Artificial Intelligence & Machine Learning
,
Next-Generation Technologies & Secure Development
A Preparedness Team Will Warn of Current, Future Dangers in the Firm’s AI Models
OpenAI on Monday released a framework it says will help assess and protect against the “catastrophic risks” posed by the “increasingly powerful” artificial intelligence models it develops.
See Also: Entering the Era of Generative AI-Enabled Security
The ChatGPT maker’s preparedness team looks to monitor the technology’s use and share warnings if it sees danger signs with its AI models’ capabilities, such as allowing bad actors to use them to build chemical and biological weapons, spread malware, or carry out social engineering attacks. The company said in a 27-page preparedness framework that it will also monitor for emerging risks beyond the current dangers and “hypothetical scenarios to concrete measurements and data-driven predictions.”
“We believe the scientific study of catastrophic risks from AI has fallen far short of where we need to be,” OpenAI said. It categorizes risks that could result in “hundreds of billions of dollars in economic damage or lead to the severe harm or death of many individuals – this includes, but is not limited to, existential risk,” as catastrophic.
There has been much discussion of the potential dangers of AI, including from prominent technology leaders such as those who in October called for limits before future AI systems might “learn to feign obedience” to human directives or “exploit weaknesses in our safety objectives and shutdown mechanisms.” Such AI systems could avoid human intervention by spreading their algorithms through wormlike infections that insert and exploit cybersecurity vulnerabilities to control computer systems that underpin communications, media, government and supply chains, wrote 24 academicians and experts, including Yoshua Bengio and Geoffrey Hinton, widely known as the “godfathers of AI” (see: Experts Urge Safeguards Before AI Can ‘Feign Obedience’).

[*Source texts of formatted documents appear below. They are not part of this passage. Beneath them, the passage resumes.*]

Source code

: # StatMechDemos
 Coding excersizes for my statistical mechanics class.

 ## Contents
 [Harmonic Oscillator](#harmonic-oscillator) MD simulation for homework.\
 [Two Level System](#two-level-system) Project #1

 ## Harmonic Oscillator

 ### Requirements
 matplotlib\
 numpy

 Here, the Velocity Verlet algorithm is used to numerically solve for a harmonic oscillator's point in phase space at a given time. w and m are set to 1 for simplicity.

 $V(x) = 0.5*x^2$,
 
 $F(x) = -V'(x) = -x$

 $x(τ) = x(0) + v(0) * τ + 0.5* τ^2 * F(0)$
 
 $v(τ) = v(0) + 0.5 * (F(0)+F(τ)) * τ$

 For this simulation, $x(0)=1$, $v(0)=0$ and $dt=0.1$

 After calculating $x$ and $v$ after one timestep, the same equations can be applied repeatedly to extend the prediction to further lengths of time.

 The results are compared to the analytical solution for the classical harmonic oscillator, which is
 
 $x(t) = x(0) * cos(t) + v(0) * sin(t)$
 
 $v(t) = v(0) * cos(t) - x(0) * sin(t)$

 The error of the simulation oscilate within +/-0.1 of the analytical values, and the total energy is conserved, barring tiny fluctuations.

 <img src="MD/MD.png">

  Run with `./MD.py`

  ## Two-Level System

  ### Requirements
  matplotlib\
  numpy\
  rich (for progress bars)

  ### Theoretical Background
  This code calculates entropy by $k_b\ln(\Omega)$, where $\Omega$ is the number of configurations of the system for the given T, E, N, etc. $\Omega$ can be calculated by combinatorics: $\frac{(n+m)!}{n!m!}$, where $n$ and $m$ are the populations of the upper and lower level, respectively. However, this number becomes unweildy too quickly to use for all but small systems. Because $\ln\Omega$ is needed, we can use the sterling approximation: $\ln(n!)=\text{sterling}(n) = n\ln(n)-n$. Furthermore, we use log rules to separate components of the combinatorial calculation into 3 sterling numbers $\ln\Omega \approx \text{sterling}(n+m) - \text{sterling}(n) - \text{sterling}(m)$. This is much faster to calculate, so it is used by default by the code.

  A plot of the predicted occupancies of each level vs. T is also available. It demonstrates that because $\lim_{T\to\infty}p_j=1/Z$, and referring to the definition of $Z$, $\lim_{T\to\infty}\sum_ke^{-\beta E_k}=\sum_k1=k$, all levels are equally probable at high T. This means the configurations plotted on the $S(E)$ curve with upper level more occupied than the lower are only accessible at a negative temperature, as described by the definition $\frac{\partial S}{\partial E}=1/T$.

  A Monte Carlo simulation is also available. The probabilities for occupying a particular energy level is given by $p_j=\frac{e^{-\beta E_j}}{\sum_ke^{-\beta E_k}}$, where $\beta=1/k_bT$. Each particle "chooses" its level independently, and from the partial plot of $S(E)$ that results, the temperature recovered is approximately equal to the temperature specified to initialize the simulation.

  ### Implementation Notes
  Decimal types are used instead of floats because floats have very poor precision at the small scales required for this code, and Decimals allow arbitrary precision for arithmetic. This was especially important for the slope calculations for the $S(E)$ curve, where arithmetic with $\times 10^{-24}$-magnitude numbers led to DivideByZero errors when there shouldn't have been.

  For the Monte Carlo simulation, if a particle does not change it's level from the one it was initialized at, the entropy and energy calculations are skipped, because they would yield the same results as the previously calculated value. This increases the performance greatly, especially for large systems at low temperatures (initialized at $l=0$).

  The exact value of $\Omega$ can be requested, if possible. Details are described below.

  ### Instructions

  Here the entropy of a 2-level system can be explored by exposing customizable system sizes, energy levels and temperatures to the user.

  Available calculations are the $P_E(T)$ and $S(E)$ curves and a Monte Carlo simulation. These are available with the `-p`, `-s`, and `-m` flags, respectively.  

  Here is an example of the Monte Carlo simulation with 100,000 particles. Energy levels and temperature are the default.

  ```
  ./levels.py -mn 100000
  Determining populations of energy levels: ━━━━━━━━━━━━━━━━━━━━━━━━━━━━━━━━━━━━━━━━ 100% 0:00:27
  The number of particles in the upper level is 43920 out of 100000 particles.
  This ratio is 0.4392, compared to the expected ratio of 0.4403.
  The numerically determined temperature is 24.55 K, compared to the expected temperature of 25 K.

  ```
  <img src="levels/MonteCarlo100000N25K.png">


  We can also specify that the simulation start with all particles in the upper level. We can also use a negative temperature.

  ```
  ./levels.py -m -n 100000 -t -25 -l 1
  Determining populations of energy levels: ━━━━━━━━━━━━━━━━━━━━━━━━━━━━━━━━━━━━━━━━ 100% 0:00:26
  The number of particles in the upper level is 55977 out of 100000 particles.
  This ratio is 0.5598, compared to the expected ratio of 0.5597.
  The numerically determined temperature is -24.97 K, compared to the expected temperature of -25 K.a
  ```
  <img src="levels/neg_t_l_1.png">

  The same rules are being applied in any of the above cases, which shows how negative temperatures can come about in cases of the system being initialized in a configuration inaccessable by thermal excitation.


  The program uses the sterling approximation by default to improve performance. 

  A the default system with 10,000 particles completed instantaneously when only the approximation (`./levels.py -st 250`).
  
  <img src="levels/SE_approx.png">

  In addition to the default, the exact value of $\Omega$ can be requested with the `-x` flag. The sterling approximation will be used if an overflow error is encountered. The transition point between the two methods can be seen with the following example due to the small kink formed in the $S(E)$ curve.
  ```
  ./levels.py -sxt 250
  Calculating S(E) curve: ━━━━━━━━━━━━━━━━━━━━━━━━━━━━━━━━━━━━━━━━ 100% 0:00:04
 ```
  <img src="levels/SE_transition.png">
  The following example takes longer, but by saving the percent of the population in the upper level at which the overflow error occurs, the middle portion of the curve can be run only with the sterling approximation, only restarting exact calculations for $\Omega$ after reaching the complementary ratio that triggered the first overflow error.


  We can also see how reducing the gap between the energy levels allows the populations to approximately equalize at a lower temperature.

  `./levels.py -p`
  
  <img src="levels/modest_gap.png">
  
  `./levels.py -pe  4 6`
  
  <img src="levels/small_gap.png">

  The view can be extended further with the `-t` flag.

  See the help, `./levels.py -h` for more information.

The framework is a matrix approach that will include four risk categories – cybersecurity, persuasion, model autonomy, and chemical, biological, radiological and nuclear threats. It will score each AI model with a low, medium, high or critical grade, both before and after implementing mitigations. Models with a risk score of medium or lower will be deployed, but models with higher risk scores will not.
OpenAI’s CEO will make the day-to-day decisions, but the company’s board will have access to the risk findings and power to veto the chief’s decision.
The team will also coordinate with OpenAI’s Trustworthy AI team to carry out third-party auditing and manage safety drills.
Led by MIT AI professor Aleksander Mądry, the growing preparedness team was set up in October and is one of the company’s three teams that work on security issues. The others include the safety team, which looks to address risks such as racist bias in tools currently in the market, and the superalignment team, which looks at mitigating the risks of future systems whose capabilities may overtake those of humans.
The preparedness framework is part of the company’s overall approach to safety, which includes investments into mitigating bias, hallucinations and misuse, as well as a way to meet the voluntary commitment it made to the Biden administration with 14 other technology companies to build a safe and trustworthy AI ecosystem (see: IBM, Nvidia, Others Commit to Develop ‘Trustworthy’ AI).
The company also partnered in July with other big tech giants such as Google and Microsoft to form an industry watchdog group to help regulate AI development, but it is not part of a recent alliance of more than 50 companies that look to drive open innovation in the industry.